Peptides from Pisum sativum L. enzymatic protein digest with anti-adhesive activity against Helicobacter pylori: Structure–activity and inhibitory activity against BabA, SabA, HpaA and a fibronectin-binding adhesin

Abstract

Scope: Identification of anti‐adhesive peptides against Helicobacter pylori obtained by enzymatic hydrolysis of seed proteins from Pisum sativum L. (Fabaceae).
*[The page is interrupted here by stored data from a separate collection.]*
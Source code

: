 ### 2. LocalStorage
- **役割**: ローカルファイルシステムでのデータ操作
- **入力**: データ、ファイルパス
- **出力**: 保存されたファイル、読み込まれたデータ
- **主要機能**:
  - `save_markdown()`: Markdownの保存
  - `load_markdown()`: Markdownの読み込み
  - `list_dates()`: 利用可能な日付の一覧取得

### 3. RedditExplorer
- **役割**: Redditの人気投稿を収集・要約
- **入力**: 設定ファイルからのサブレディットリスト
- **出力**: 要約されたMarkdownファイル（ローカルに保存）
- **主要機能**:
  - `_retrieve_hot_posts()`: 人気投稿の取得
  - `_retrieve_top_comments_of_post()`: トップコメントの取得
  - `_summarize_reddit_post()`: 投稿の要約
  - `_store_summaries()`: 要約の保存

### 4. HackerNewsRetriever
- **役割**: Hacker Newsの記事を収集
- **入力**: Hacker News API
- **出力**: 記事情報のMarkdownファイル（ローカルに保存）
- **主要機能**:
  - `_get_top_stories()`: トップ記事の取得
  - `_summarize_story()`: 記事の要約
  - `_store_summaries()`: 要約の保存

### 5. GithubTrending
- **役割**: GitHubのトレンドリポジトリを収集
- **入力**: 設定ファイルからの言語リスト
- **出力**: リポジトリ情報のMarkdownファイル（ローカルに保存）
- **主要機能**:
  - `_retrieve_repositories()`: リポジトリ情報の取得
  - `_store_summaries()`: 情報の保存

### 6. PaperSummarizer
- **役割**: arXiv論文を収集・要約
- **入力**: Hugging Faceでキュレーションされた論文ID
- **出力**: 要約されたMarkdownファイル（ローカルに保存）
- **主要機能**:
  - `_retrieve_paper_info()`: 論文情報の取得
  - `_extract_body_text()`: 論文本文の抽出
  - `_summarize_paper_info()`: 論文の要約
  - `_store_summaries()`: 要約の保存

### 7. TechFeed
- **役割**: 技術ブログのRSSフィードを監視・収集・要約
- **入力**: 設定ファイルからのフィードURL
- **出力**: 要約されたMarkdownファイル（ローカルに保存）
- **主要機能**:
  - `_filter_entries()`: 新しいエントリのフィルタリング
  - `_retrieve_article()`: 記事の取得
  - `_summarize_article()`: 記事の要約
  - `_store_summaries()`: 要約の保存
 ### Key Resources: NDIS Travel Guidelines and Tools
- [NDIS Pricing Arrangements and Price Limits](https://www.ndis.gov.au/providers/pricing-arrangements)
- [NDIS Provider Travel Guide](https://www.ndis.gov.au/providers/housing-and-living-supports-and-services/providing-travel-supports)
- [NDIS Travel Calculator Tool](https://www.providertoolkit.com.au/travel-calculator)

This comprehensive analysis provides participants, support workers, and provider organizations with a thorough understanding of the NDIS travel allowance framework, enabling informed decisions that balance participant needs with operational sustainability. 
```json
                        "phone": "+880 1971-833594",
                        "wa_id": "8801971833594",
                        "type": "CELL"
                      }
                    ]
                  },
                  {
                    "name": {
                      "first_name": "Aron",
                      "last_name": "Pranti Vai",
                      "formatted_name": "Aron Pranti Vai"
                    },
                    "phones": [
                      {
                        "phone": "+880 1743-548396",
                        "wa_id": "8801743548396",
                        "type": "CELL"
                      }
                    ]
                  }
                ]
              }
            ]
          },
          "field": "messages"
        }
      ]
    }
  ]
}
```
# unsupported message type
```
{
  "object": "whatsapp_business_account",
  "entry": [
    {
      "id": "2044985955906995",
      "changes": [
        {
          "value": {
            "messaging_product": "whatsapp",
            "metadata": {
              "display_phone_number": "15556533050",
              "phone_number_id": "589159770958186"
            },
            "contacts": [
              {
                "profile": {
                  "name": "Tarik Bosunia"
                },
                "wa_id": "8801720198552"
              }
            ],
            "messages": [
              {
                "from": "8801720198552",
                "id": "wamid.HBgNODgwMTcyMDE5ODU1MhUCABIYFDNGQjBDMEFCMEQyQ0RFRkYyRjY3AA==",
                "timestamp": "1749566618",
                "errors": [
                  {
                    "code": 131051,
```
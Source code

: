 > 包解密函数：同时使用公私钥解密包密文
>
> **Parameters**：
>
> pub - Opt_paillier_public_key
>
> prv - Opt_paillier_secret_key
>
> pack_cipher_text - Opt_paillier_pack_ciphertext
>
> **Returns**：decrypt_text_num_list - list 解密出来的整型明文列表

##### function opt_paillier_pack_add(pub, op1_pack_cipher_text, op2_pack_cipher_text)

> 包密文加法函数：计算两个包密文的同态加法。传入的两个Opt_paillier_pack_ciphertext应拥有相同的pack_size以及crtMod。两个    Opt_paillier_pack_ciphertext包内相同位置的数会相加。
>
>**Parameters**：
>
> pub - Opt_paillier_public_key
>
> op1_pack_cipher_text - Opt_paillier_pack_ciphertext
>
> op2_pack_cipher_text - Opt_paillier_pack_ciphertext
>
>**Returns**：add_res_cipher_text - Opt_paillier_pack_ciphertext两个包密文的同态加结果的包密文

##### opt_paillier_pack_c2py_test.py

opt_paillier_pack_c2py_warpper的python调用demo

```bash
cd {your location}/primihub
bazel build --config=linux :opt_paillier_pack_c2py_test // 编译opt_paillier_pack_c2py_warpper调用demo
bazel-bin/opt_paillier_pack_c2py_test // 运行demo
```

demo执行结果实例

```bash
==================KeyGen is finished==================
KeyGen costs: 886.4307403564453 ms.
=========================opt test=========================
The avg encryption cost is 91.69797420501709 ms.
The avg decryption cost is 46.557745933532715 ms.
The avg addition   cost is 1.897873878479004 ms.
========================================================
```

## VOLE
Methods and results: Bioassay‐guided fractionation of protein tryptic digest by ultrafiltration, size exclusion chromatography (SEC) and reversed phase chromatography (RPC) were used. Identification of bioactive peptides was achieved by MALDI‐TOF‐MS. Adhesion of H. pylori was monitored by two different assays, using a quantitative in vitro assay on human AGS cells with evaluation of bacterial binding by flow cytometry, beside a semi‐quantitative in situ adhesion assay using FITC‐labelled H. pylori on human stomach tissue sections. From two highly active fractions (F3, F3.3) two anti‐adhesive peptides (S3, S5) were identified. Neither F3 nor S3 or S5 had any cytotoxic effect against H. pylori. By hemagglutination assay and semiquantitative dot blot overlay assay with immobilized ligands it was shown that F3 interacts specifically with H. pylori adhesins BabA, SabA, HpaA and a fibronectin‐binding adhesin, while S3 and S5 inhibit only BabA. It was demonstrated that BabA, usually interacting with carbohydrate motifs such as fucosylated blood group antigens, interacts with the peptide moieties.

Conclusion: Bioactive peptides from pea protein could be applied as functional ingredients for protecting infants and children against infections such as H. pylori.